■ **Your goal**: Which lines run from the start of the data below to the line containing "### 🔐 Security Features"? Set them down exactly, with none added.

■ **Data for analysis**:
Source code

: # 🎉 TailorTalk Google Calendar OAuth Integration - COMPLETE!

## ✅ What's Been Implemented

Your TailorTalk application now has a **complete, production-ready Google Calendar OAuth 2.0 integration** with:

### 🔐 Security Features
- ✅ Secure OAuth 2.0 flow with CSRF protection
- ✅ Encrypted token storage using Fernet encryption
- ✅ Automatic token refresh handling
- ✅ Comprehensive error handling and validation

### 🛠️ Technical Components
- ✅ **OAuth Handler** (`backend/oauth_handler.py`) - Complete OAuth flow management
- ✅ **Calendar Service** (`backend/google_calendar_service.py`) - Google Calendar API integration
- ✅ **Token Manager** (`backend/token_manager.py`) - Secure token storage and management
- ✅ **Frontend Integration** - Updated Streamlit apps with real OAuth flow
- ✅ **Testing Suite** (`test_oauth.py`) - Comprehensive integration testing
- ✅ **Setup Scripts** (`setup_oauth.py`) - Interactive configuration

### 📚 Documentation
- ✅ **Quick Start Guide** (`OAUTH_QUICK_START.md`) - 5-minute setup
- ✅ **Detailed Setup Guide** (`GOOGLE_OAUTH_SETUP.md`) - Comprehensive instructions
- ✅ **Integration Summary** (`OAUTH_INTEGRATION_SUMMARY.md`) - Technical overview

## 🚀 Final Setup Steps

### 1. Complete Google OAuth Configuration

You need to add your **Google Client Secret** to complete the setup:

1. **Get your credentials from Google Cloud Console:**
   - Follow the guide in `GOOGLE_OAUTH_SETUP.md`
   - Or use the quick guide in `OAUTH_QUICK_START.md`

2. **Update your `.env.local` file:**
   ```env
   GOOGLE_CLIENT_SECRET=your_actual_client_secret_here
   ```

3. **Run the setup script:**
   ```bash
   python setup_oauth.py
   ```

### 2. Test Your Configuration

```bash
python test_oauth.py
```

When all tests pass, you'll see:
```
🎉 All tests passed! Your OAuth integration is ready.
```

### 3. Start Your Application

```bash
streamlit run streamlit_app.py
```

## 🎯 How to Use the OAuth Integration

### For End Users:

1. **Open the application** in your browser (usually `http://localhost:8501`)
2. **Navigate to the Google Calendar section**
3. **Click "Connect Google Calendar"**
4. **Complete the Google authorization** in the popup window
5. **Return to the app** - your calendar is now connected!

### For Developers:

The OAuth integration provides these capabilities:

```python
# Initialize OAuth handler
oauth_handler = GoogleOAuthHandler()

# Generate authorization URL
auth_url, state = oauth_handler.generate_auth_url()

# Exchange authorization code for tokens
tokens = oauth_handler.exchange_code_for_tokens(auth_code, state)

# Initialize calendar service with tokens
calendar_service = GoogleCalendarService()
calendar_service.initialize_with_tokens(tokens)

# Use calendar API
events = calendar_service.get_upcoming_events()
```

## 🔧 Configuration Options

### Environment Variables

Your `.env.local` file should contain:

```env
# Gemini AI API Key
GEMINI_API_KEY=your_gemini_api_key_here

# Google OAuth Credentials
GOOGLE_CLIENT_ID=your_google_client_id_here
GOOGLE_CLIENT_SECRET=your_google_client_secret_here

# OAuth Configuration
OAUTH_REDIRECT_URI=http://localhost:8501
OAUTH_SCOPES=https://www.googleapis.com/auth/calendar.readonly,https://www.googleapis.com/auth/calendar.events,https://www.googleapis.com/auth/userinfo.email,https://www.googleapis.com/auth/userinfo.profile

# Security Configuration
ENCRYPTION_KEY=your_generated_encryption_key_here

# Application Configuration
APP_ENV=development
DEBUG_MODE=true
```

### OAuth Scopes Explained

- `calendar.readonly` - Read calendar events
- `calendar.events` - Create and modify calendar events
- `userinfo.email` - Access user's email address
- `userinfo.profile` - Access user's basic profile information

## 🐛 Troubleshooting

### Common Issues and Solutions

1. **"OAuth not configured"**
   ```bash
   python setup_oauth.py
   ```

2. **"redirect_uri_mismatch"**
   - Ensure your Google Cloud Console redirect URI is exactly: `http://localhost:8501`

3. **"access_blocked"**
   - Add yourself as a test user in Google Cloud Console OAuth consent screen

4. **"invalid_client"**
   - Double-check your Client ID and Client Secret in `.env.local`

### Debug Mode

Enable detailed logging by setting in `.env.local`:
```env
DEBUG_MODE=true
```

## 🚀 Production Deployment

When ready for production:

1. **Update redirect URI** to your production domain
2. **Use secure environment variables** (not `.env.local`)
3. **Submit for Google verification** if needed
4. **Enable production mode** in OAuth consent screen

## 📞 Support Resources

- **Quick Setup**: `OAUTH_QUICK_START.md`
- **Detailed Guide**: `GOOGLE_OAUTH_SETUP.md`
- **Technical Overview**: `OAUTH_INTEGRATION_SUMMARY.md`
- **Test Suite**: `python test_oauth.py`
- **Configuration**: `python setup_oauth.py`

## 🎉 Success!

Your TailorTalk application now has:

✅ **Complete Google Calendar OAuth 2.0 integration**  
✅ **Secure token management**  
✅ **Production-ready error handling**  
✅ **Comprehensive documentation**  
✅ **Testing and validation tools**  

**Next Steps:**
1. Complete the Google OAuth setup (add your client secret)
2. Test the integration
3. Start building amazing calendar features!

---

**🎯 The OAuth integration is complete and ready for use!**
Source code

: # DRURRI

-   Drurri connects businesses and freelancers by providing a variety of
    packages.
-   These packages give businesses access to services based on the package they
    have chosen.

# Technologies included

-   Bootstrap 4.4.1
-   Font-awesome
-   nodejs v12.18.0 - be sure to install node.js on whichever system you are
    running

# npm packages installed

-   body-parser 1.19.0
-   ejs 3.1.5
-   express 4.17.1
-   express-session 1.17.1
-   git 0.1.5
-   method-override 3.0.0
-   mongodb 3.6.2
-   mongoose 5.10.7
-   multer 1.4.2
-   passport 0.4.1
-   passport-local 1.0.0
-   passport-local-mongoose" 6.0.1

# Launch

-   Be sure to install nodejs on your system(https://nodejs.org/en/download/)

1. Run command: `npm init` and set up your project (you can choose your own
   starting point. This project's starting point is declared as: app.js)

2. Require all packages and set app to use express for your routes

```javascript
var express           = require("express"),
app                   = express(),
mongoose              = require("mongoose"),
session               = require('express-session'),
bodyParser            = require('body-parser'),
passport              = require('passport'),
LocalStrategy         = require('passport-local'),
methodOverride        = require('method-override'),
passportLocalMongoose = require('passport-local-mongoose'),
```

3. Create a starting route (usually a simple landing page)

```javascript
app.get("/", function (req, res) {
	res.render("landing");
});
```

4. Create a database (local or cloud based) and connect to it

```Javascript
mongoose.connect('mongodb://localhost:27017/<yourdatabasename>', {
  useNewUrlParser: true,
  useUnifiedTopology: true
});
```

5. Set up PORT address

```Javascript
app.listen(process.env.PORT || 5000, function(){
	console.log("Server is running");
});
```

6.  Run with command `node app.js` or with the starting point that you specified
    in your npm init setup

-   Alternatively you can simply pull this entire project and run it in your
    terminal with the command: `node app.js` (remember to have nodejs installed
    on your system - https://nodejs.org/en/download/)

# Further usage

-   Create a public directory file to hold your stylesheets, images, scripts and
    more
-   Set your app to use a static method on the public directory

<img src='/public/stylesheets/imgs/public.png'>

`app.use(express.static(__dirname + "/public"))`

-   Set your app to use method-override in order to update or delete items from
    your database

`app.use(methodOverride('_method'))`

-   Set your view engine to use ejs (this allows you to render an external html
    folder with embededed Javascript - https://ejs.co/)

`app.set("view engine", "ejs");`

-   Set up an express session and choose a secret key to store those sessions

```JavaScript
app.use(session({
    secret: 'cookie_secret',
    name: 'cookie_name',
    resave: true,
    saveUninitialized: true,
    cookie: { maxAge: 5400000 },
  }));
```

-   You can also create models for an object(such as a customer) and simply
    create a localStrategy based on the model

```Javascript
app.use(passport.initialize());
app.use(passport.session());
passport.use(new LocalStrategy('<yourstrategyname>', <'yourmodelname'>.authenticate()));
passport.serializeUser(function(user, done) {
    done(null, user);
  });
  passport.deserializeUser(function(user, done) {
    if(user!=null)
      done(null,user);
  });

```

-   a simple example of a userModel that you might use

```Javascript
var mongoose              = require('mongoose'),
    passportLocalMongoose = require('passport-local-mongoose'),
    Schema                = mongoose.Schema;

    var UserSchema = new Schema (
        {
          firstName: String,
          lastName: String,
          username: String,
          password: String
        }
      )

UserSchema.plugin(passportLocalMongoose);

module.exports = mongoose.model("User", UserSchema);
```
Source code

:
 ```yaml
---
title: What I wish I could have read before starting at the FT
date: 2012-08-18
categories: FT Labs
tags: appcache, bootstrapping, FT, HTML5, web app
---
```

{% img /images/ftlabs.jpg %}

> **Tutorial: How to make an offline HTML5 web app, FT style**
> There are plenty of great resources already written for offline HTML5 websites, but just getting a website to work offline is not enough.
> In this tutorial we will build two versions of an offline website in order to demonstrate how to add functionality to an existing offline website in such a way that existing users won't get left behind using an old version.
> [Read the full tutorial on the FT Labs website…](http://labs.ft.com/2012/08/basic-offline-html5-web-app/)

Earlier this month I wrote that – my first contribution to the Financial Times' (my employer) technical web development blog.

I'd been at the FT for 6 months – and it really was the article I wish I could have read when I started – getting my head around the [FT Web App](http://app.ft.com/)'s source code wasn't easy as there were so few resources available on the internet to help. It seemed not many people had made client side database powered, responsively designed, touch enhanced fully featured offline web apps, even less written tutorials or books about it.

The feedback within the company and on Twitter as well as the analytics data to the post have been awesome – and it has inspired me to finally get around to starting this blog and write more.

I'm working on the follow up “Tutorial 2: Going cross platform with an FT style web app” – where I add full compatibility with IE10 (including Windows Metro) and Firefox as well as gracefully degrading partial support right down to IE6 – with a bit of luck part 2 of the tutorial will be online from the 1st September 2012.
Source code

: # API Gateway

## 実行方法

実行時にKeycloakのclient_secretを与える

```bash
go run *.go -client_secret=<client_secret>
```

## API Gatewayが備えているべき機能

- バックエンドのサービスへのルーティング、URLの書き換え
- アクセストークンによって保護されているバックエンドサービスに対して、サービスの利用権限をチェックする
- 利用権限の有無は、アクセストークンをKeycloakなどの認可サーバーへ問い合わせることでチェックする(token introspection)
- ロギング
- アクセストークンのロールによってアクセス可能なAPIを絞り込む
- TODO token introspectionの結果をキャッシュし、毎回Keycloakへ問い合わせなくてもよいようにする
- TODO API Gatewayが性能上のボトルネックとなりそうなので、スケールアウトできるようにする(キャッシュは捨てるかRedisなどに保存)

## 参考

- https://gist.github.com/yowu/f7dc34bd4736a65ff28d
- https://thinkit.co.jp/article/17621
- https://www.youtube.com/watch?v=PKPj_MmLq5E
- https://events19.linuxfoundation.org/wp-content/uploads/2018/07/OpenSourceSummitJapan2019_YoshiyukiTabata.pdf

■ **Result of this exercise**:
Source code

: # 🎉 TailorTalk Google Calendar OAuth Integration - COMPLETE!

## ✅ What's Been Implemented

Your TailorTalk application now has a **complete, production-ready Google Calendar OAuth 2.0 integration** with:

### 🔐 Security Features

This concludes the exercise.